Critics of liberalism—including communitarians, civic republicans, and progressives—charge that the American constitutional order, and the liberal theories of rights on which it is based, idolize individual rights while marginalizing personal responsibility, civic virtue, and the welfare of the community. In this new work, Professors James Fleming and Linda McClain respond to these critics by developing a liberal account of rights in which responsibility and virtue also play a role. Government may properly encourage citizens to make socially responsible decisions, to participate in democratic self-government, and to live virtuously—but it may not compel citizens to sacrifice the core of their personal autonomy. Fleming and McClain illustrate the interplay of rights, responsibilities, and virtues by exploring such timely issues as same-sex marriage, abortion, education, assisted suicide, religious institutions’ discriminatory practices, and hate speech.
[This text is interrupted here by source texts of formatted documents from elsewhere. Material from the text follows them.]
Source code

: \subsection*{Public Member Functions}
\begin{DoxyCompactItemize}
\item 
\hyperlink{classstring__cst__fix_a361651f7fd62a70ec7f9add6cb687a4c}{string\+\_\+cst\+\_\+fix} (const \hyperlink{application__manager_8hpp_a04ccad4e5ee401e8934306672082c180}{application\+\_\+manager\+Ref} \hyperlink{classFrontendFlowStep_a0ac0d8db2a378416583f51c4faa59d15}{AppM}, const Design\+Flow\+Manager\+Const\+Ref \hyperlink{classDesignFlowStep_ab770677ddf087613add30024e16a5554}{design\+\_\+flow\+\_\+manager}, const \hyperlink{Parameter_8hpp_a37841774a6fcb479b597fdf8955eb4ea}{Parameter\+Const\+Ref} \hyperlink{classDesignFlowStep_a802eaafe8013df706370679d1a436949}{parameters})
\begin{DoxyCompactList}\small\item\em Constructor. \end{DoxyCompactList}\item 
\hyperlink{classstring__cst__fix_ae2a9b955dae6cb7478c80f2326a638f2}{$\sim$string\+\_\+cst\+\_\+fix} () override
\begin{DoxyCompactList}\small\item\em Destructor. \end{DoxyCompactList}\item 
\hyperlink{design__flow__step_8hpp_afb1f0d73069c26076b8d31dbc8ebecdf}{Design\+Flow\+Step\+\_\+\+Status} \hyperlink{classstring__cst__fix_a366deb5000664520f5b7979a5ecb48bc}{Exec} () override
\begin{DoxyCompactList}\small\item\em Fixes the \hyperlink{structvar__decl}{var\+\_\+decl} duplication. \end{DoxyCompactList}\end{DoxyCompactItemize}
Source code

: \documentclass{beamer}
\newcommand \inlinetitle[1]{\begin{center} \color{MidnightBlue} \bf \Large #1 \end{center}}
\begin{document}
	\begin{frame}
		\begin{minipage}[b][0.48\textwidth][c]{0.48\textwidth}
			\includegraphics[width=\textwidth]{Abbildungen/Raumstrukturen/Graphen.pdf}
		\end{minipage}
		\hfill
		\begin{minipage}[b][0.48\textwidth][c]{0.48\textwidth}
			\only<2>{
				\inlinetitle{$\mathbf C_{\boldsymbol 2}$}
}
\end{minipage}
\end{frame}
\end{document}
They consider, in particular, cases in which the Supreme Court and lower federal courts have determined the extent of government power in these fields, and they discuss how judges committed to ordered liberty might approach the same questions. Ordered Liberty thus offers readers a lively and readable synthesis of political theory, legal philosophy, and constitutional interpretation.
-- Harvard Law Review
Engage[s] with important and popular contemporary philosophical and theoretical positions in the liberalism literature on liberalism, from Michael Sandel on one side to Cass Sunstein on another… In bringing together many strands critical in the questioning of liberal orthodoxies, engaging in spirit with a broad range of theorists and philosophers and applying their theory in an illuminating way to current constitutional questions, Fleming and McClain introduce the interested reader to an important conversation and jog us out of old, unthinking habits.
-- Ekow Yankah Jotwell
In this robust defense of political liberalism, James Fleming and Linda McClain argue that protecting rights and promoting personal responsibility are not in conflict. Both state and civil society should help people learn how to govern themselves, respect each other, and develop their own moral capacities. This is an important book that moves beyond old debates about rights and addresses the problems of pluralism in the twenty-first century.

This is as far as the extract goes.